Geschichte in der Gegenwart beweisen

Das 60-jährige Bestehen der Gesellschaft für Zahn-, Mund- und Kieferheilkunde an der Martin-Luther-Universität Halle-Wittenberg sowie die Tatsache, dass seit nunmehr 125 Jahren in Halle Zahnmedizin als Studienfach gelehrt wird, waren Anlass für eine „Jubiläumstagung“, zu der am 11. Oktober 2008 rund 300 Zahnärzte kamen.




Zur Tagung in Halle gab es eine interessante und anregende Symbiose von Rück- und Ausblicken in historischen und fachlichen Vorträgen. Diese wurden der von Magnifizenz Prof. Dr. Wulf Diepenbrock, Rektor der Universität, formulierten Devise gerecht: „Geschichte allein macht es nicht; man muss sich in der Gegenwart beweisen!“

An freundlichen Worten fehlte es in den Grußworten nicht. So lobte die Landes-Gesundheitsministerin Dr. Gerlinde Kuppe die Universitätszahnklinik als „klein, aber fein“ und zeigte sich zufrieden, dass mit ihr das Land den Nachwuchs für die zahnärztliche Versorgung der Bürger im Wesentlichen aus eigener Kraft sichern könne. Der Rektor bekräftigte, dass die Universität auf die Ausbildung von Zahnmedizinern auch künftig nicht verzichten wolle, und Studiendekan Prof. Dr. Rainer Finke würdigte den anerkannt sehr guten Status, den diese Ausbildung habe. DGZMK-Präsident Prof. Dr. Thomas Hoffmann mahnte, sich nicht unablässig von einem vermeintlichen Paradigmenwechsel in den nächsten treiben zu lassen, sondern sich auf die gesicherten Grundlagen und Ziele des Faches zu besinnen und neue Entwicklungen kritisch zu prüfen; auch dazu seien Universitäten und Fachgesellschaften wichtig.

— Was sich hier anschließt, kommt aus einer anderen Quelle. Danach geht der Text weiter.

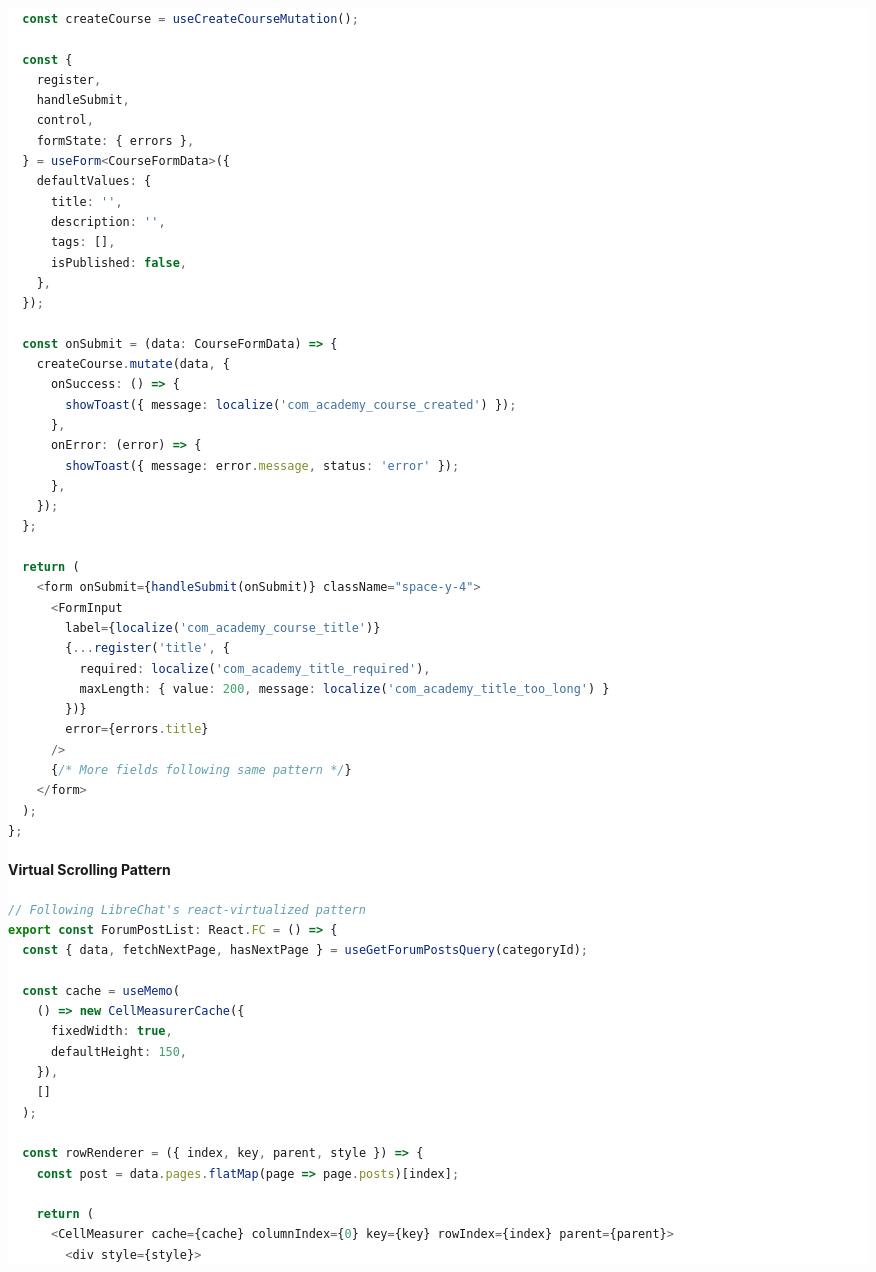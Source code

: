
 ```typescript
  const createCourse = useCreateCourseMutation();
  
  const {
    register,
    handleSubmit,
    control,
    formState: { errors },
  } = useForm<CourseFormData>({
    defaultValues: {
      title: '',
      description: '',
      tags: [],
      isPublished: false,
    },
  });

  const onSubmit = (data: CourseFormData) => {
    createCourse.mutate(data, {
      onSuccess: () => {
        showToast({ message: localize('com_academy_course_created') });
      },
      onError: (error) => {
        showToast({ message: error.message, status: 'error' });
      },
    });
  };

  return (
    <form onSubmit={handleSubmit(onSubmit)} className="space-y-4">
      <FormInput
        label={localize('com_academy_course_title')}
        {...register('title', { 
          required: localize('com_academy_title_required'),
          maxLength: { value: 200, message: localize('com_academy_title_too_long') }
        })}
        error={errors.title}
      />
      {/* More fields following same pattern */}
    </form>
  );
};
```

#### Virtual Scrolling Pattern
```typescript
// Following LibreChat's react-virtualized pattern
export const ForumPostList: React.FC = () => {
  const { data, fetchNextPage, hasNextPage } = useGetForumPostsQuery(categoryId);
  
  const cache = useMemo(
    () => new CellMeasurerCache({
      fixedWidth: true,
      defaultHeight: 150,
    }),
    []
  );

  const rowRenderer = ({ index, key, parent, style }) => {
    const post = data.pages.flatMap(page => page.posts)[index];
    
    return (
      <CellMeasurer cache={cache} columnIndex={0} key={key} rowIndex={index} parent={parent}>
        <div style={style}>
```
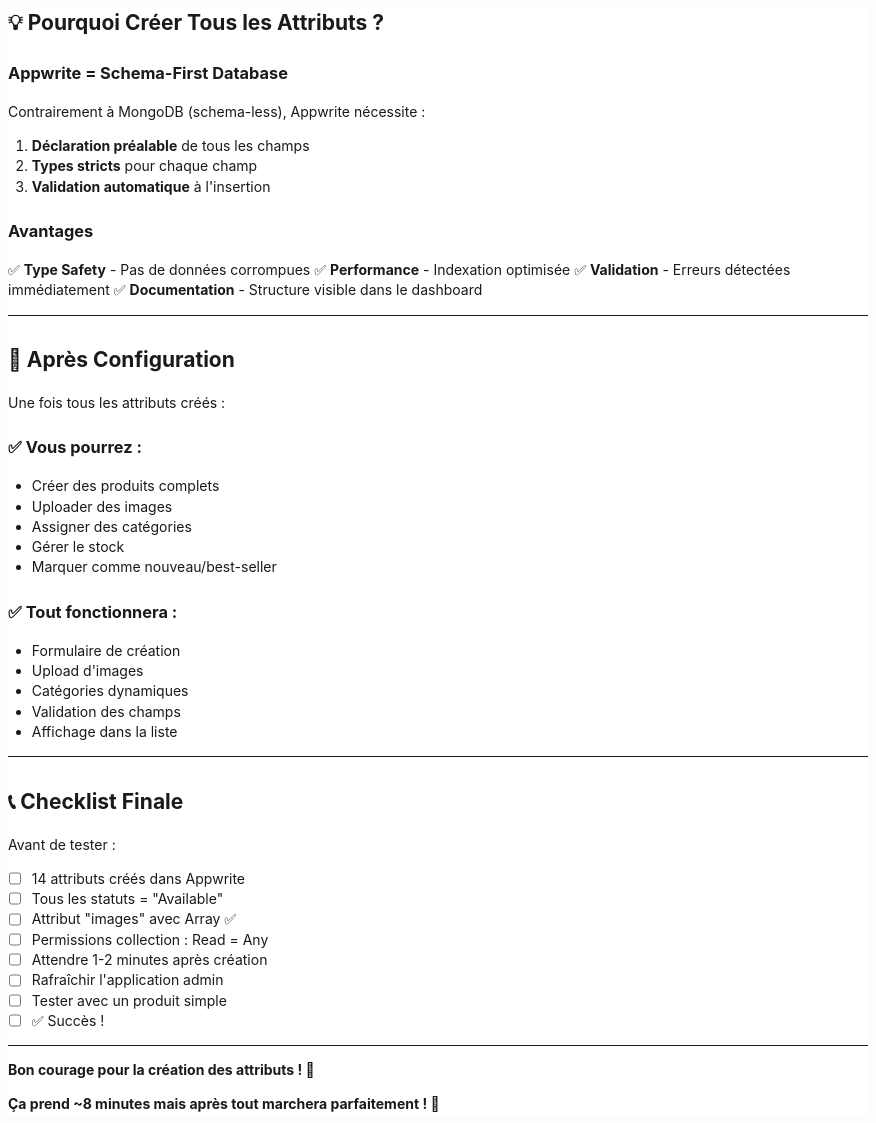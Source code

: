 ## 💡 Pourquoi Créer Tous les Attributs ?

### Appwrite = Schema-First Database

Contrairement à MongoDB (schema-less), Appwrite nécessite :

1. **Déclaration préalable** de tous les champs
2. **Types stricts** pour chaque champ
3. **Validation automatique** à l'insertion

### Avantages

✅ **Type Safety** - Pas de données corrompues
✅ **Performance** - Indexation optimisée
✅ **Validation** - Erreurs détectées immédiatement
✅ **Documentation** - Structure visible dans le dashboard

---

## 🎉 Après Configuration

Une fois tous les attributs créés :

### ✅ Vous pourrez :
- Créer des produits complets
- Uploader des images
- Assigner des catégories
- Gérer le stock
- Marquer comme nouveau/best-seller

### ✅ Tout fonctionnera :
- Formulaire de création
- Upload d'images
- Catégories dynamiques
- Validation des champs
- Affichage dans la liste

---

## 📞 Checklist Finale

Avant de tester :

- [ ] 14 attributs créés dans Appwrite
- [ ] Tous les statuts = "Available"
- [ ] Attribut "images" avec Array ✅
- [ ] Permissions collection : Read = Any
- [ ] Attendre 1-2 minutes après création
- [ ] Rafraîchir l'application admin
- [ ] Tester avec un produit simple
- [ ] ✅ Succès !

---

**Bon courage pour la création des attributs ! 🚀**

**Ça prend ~8 minutes mais après tout marchera parfaitement ! 💪**
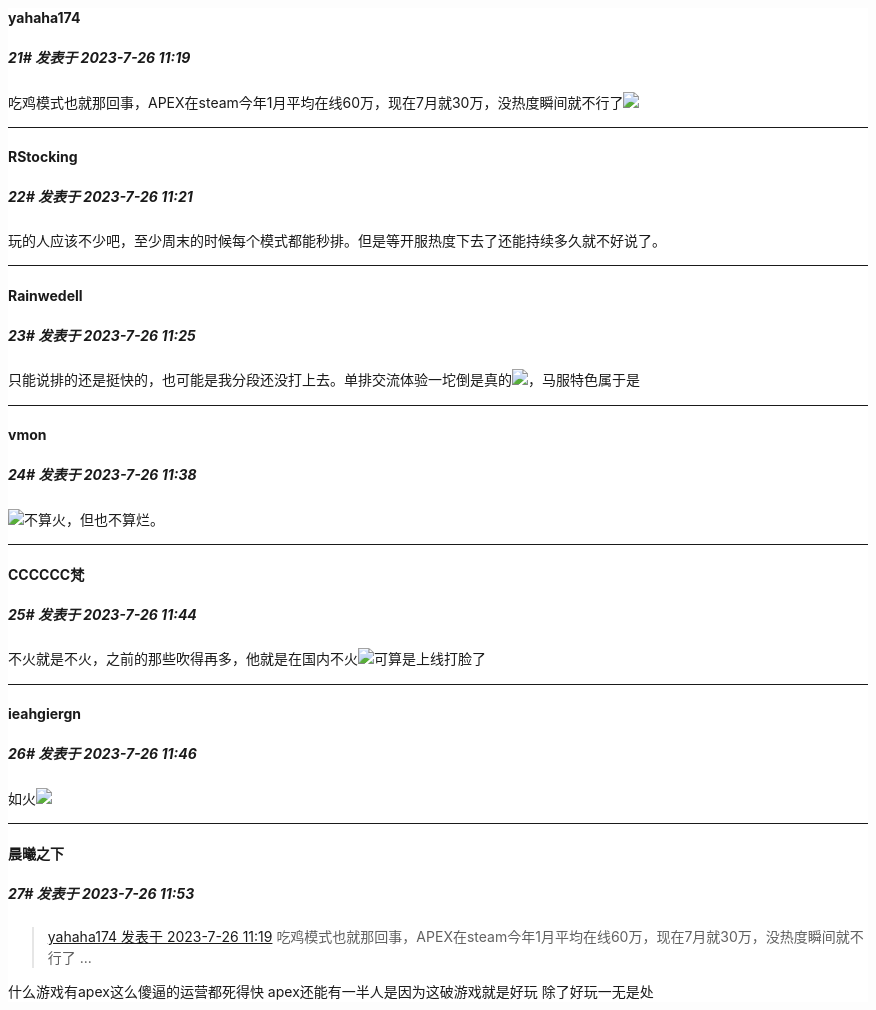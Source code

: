 ####  yahaha174  
##### 21#       发表于 2023-7-26 11:19

吃鸡模式也就那回事，APEX在steam今年1月平均在线60万，现在7月就30万，没热度瞬间就不行了<img src="https://static.saraba1st.com/image/smiley/face2017/245.png" referrerpolicy="no-referrer">

*****

####  RStocking  
##### 22#       发表于 2023-7-26 11:21

玩的人应该不少吧，至少周末的时候每个模式都能秒排。但是等开服热度下去了还能持续多久就不好说了。

*****

####  Rainwedell  
##### 23#       发表于 2023-7-26 11:25

只能说排的还是挺快的，也可能是我分段还没打上去。单排交流体验一坨倒是真的<img src="https://static.saraba1st.com/image/smiley/face2017/067.png" referrerpolicy="no-referrer">，马服特色属于是

*****

####  vmon  
##### 24#       发表于 2023-7-26 11:38

<img src="https://static.saraba1st.com/image/smiley/face2017/067.png" referrerpolicy="no-referrer">不算火，但也不算烂。

*****

####  CCCCCC梵  
##### 25#       发表于 2023-7-26 11:44

不火就是不火，之前的那些吹得再多，他就是在国内不火<img src="https://static.saraba1st.com/image/smiley/face2017/067.png" referrerpolicy="no-referrer">可算是上线打脸了

*****

####  ieahgiergn  
##### 26#       发表于 2023-7-26 11:46

如火<img src="https://static.saraba1st.com/image/smiley/face2017/050.png" referrerpolicy="no-referrer">

*****

####  晨曦之下  
##### 27#       发表于 2023-7-26 11:53

<blockquote><a href="httphttps://bbs.saraba1st.com/2b/forum.php?mod=redirect&amp;goto=findpost&amp;pid=61792595&amp;ptid=2145853" target="_blank">yahaha174 发表于 2023-7-26 11:19</a>
吃鸡模式也就那回事，APEX在steam今年1月平均在线60万，现在7月就30万，没热度瞬间就不行了 ...</blockquote>
什么游戏有apex这么傻逼的运营都死得快 
apex还能有一半人是因为这破游戏就是好玩 除了好玩一无是处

Vom Barbier zum Akademiker

Der zum Zeitpunkt der Tagung noch amtierende BZÄK-Präsident Dr. Dr. Jürgen Weitkamp verwies auf die Entwicklung, die der Berufsstand der Zahnärzte genommen hat – vom Barbier und Zahnreißer des Mittelalters zum Akademiker, dessen Approbation ihm die Verantwortung und das Privileg verleihe, freiberuflich die Zahnheilkunde auszuüben; damit müsse man sorgfältig umgehen. Es sei dringlich, sich jetzt auf die neue Approbationsordnung, für die die Zahnärzteschaft einen konsentierten Entwurf vorgelegt habe, zu einigen, um dem Ruf nach einer „Bologna-Struktur“ des Studiums zuvorzukommen: „Wir können alles gebrauchen, nur nicht einen Bachelor als berufsfähigen Abschluss.“ Dessen Ausbildungsumfang bezeichnete er als „Barfuß-Zahnmedizin“, vor der man die Patienten schützen müsse. Im Gegensatz dazu sehe der Entwurf der Approbationsordnung vor, mit den ersten vier Studiensemestern, die identisch mit der Ausbildung von Ärzten ablaufen sollen, die medizinische Kompetenz des Zahnarztes weiter zu stärken.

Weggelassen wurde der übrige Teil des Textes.